If their offensive line hadn’t been ravaged, I believe that Super Bowl would have played out to an intriguing end instead of being a blowout.

That’s just how it is, though: Every year has its X-factors, as Reid explained in the context of winning Super Bowl LVII with words that can also be applied going forward.

“These guys are humans,” Reid said. “Everybody has issues.”

Some doubtless will surface for the Chiefs, who favorites or not have a proving ground awaiting … and that’s just in St. Joe for Reid’s ever-harsh camp.

“I think the truth happens on the field. …,” Reid said. “It’s one thing to talk about toughness, but the reality is you’ve got to go do it (and) show it.”

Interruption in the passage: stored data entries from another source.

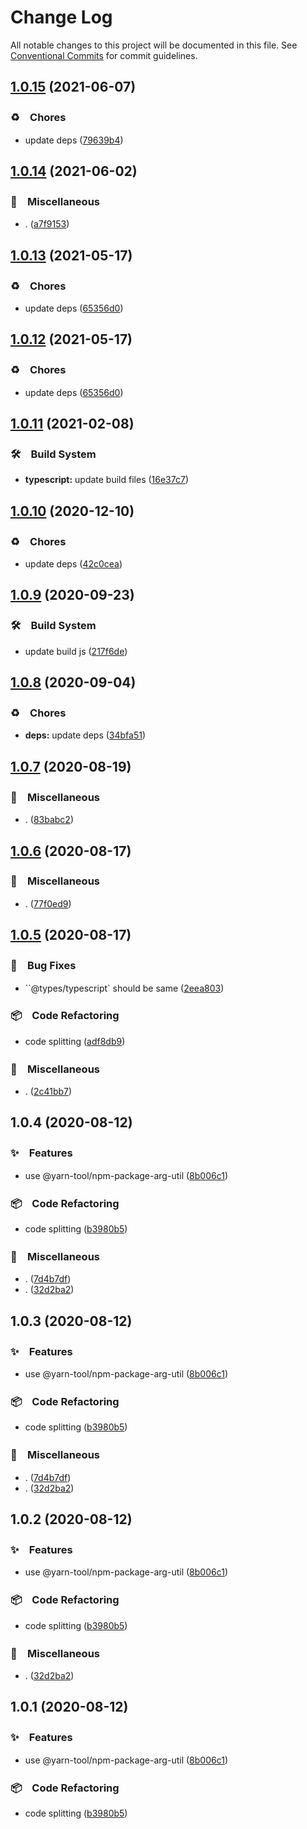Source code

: # Change Log

All notable changes to this project will be documented in this file.
See [Conventional Commits](https://conventionalcommits.org) for commit guidelines.

## [1.0.15](https://github.com/bluelovers/ws-yarn-workspaces/compare/@yarn-tool/npm-package-arg-util@1.0.14...@yarn-tool/npm-package-arg-util@1.0.15) (2021-06-07)


### ♻️　Chores

* update deps ([79639b4](https://github.com/bluelovers/ws-yarn-workspaces/commit/79639b44f56e8c9fb7abd64249f77750fdc51127))





## [1.0.14](https://github.com/bluelovers/ws-yarn-workspaces/compare/@yarn-tool/npm-package-arg-util@1.0.13...@yarn-tool/npm-package-arg-util@1.0.14) (2021-06-02)


### 🔖　Miscellaneous

* . ([a7f9153](https://github.com/bluelovers/ws-yarn-workspaces/commit/a7f9153a83d7cb055a7a52f4ece7a9429126890d))





## [1.0.13](https://github.com/bluelovers/ws-yarn-workspaces/compare/@yarn-tool/npm-package-arg-util@1.0.11...@yarn-tool/npm-package-arg-util@1.0.13) (2021-05-17)


### ♻️　Chores

* update deps ([65356d0](https://github.com/bluelovers/ws-yarn-workspaces/commit/65356d095752ea1c9b5524380e1fcee659871562))





## [1.0.12](https://github.com/bluelovers/ws-yarn-workspaces/compare/@yarn-tool/npm-package-arg-util@1.0.11...@yarn-tool/npm-package-arg-util@1.0.12) (2021-05-17)


### ♻️　Chores

* update deps ([65356d0](https://github.com/bluelovers/ws-yarn-workspaces/commit/65356d095752ea1c9b5524380e1fcee659871562))





## [1.0.11](https://github.com/bluelovers/ws-yarn-workspaces/compare/@yarn-tool/npm-package-arg-util@1.0.10...@yarn-tool/npm-package-arg-util@1.0.11) (2021-02-08)


### 🛠　Build System

* **typescript:** update build files ([16e37c7](https://github.com/bluelovers/ws-yarn-workspaces/commit/16e37c7b0692fe4a156f793618a3487b6aa81c56))





## [1.0.10](https://github.com/bluelovers/ws-yarn-workspaces/compare/@yarn-tool/npm-package-arg-util@1.0.9...@yarn-tool/npm-package-arg-util@1.0.10) (2020-12-10)


### ♻️　Chores

* update deps ([42c0cea](https://github.com/bluelovers/ws-yarn-workspaces/commit/42c0cea71062526ba664c8b5cf0888c0d15a1359))





## [1.0.9](https://github.com/bluelovers/ws-yarn-workspaces/compare/@yarn-tool/npm-package-arg-util@1.0.8...@yarn-tool/npm-package-arg-util@1.0.9) (2020-09-23)


### 🛠　Build System

* update build js ([217f6de](https://github.com/bluelovers/ws-yarn-workspaces/commit/217f6ded5e656fa91c530b032ced00a3f2d50d4d))





## [1.0.8](https://github.com/bluelovers/ws-yarn-workspaces/compare/@yarn-tool/npm-package-arg-util@1.0.7...@yarn-tool/npm-package-arg-util@1.0.8) (2020-09-04)


### ♻️　Chores

* **deps:** update deps ([34bfa51](https://github.com/bluelovers/ws-yarn-workspaces/commit/34bfa51ebe13e7d6b9289001c16cf3cfb33d477d))





## [1.0.7](https://github.com/bluelovers/ws-yarn-workspaces/compare/@yarn-tool/npm-package-arg-util@1.0.6...@yarn-tool/npm-package-arg-util@1.0.7) (2020-08-19)


### 🔖　Miscellaneous

* . ([83babc2](https://github.com/bluelovers/ws-yarn-workspaces/commit/83babc26a7386390b3ced7e33a69d4242af7ebae))





## [1.0.6](https://github.com/bluelovers/ws-yarn-workspaces/compare/@yarn-tool/npm-package-arg-util@1.0.5...@yarn-tool/npm-package-arg-util@1.0.6) (2020-08-17)


### 🔖　Miscellaneous

* . ([77f0ed9](https://github.com/bluelovers/ws-yarn-workspaces/commit/77f0ed9f56bfa5c774df593c117be964e1136e73))





## [1.0.5](https://github.com/bluelovers/ws-yarn-workspaces/compare/@yarn-tool/npm-package-arg-util@1.0.4...@yarn-tool/npm-package-arg-util@1.0.5) (2020-08-17)


### 🐛　Bug Fixes

* ``@types/typescript` should be same ([2eea803](https://github.com/bluelovers/ws-yarn-workspaces/commit/2eea8038252f24f0bad2f11d69b9009b8a4c3c05))


### 📦　Code Refactoring

* code splitting ([adf8db9](https://github.com/bluelovers/ws-yarn-workspaces/commit/adf8db933ceca6c55629910194cd236b5b962299))


### 🔖　Miscellaneous

* . ([2c41bb7](https://github.com/bluelovers/ws-yarn-workspaces/commit/2c41bb70e56bdde67d24747b850f83b9df913247))





## 1.0.4 (2020-08-12)


### ✨　Features

* use @yarn-tool/npm-package-arg-util ([8b006c1](https://github.com/bluelovers/ws-yarn-workspaces/commit/8b006c127a6b65766c2ce656c9e405fa213fff0c))


### 📦　Code Refactoring

* code splitting ([b3980b5](https://github.com/bluelovers/ws-yarn-workspaces/commit/b3980b5128d144e05e5f012eeb6efe5527bb0a21))


### 🔖　Miscellaneous

* . ([7d4b7df](https://github.com/bluelovers/ws-yarn-workspaces/commit/7d4b7df38006b018eef185784d22f30171bcd435))
* . ([32d2ba2](https://github.com/bluelovers/ws-yarn-workspaces/commit/32d2ba2d3e9b0f0d3d77496a39e225868b28f892))





## 1.0.3 (2020-08-12)


### ✨　Features

* use @yarn-tool/npm-package-arg-util ([8b006c1](https://github.com/bluelovers/ws-yarn-workspaces/commit/8b006c127a6b65766c2ce656c9e405fa213fff0c))


### 📦　Code Refactoring

* code splitting ([b3980b5](https://github.com/bluelovers/ws-yarn-workspaces/commit/b3980b5128d144e05e5f012eeb6efe5527bb0a21))


### 🔖　Miscellaneous

* . ([7d4b7df](https://github.com/bluelovers/ws-yarn-workspaces/commit/7d4b7df38006b018eef185784d22f30171bcd435))
* . ([32d2ba2](https://github.com/bluelovers/ws-yarn-workspaces/commit/32d2ba2d3e9b0f0d3d77496a39e225868b28f892))





## 1.0.2 (2020-08-12)


### ✨　Features

* use @yarn-tool/npm-package-arg-util ([8b006c1](https://github.com/bluelovers/ws-yarn-workspaces/commit/8b006c127a6b65766c2ce656c9e405fa213fff0c))


### 📦　Code Refactoring

* code splitting ([b3980b5](https://github.com/bluelovers/ws-yarn-workspaces/commit/b3980b5128d144e05e5f012eeb6efe5527bb0a21))


### 🔖　Miscellaneous

* . ([32d2ba2](https://github.com/bluelovers/ws-yarn-workspaces/commit/32d2ba2d3e9b0f0d3d77496a39e225868b28f892))





## 1.0.1 (2020-08-12)


### ✨　Features

* use @yarn-tool/npm-package-arg-util ([8b006c1](https://github.com/bluelovers/ws-yarn-workspaces/commit/8b006c127a6b65766c2ce656c9e405fa213fff0c))


### 📦　Code Refactoring

* code splitting ([b3980b5](https://github.com/bluelovers/ws-yarn-workspaces/commit/b3980b5128d144e05e5f012eeb6efe5527bb0a21))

Just the same, here’s proposing that complacency will be a non-issue here with the Chiefs on the cusp of another frontier of history.

Consider that only six franchises in NFL history have won more than the three Super Bowls the Chiefs now have (including Super Bowl IV).

And that only four coaches have won more than the two Reid owns.

And only four quarterbacks have won more than Mahomes’ two.

The intensely process-driven and even obsessive Reid, among the greatest coaches in NFL history, certainly won’t relent now.

Especially not operating in singular collaborative synergy with Mahomes — who I believe is driven to become the best there ever was — and the attuned, astute and ever–churning general manager Brett Veach and his staff.

They’re all well-aware of the magic of this window and that everything is fickle and fleeting in the NFL.

“At least for me, it’s about maximizing the moment,” said Mahomes, who suddenly will be 28 in September. “I know that I’m not going to always have this team around me.”

With a smile, he added, “I mean, Travis is like 45 years old (actually 33). Chris (Jones) is getting up there in age, too. … All these guys are at the prime of their careers, and you never know if you’re going to have this team. …

“I don’t ever want to have the regret of not giving my best every single day and saying, ‘Hey, we had the team, and I didn’t do what I needed to do in order to put us in the right position.’ ”

So in the weeks to come, you can bet Reid will spend much of his “recharging” time at his beach house scheming and planning for the season, as ever.

“I’m at the beach but not really,” he joked. “I don’t have that beach body.”

And that, as usual, he’ll be working his wavelength with Mahomes.

“He always calls me at the most random times,” Mahomes said. “Like, he’ll call at 4 a.m, and I’m just, like, ‘Coach, I’m sleeping.’ (But) he’s up, he saw a play that he likes (and) wants to talk to me about it.

“I love it, though: We love football, and that’s why we get to come up with these creative plays because he’s always working.”

The results, of course, remain to be seen. But it starts with clearing the slate, a message that has been clearly conveyed no matter how long the celebration extended.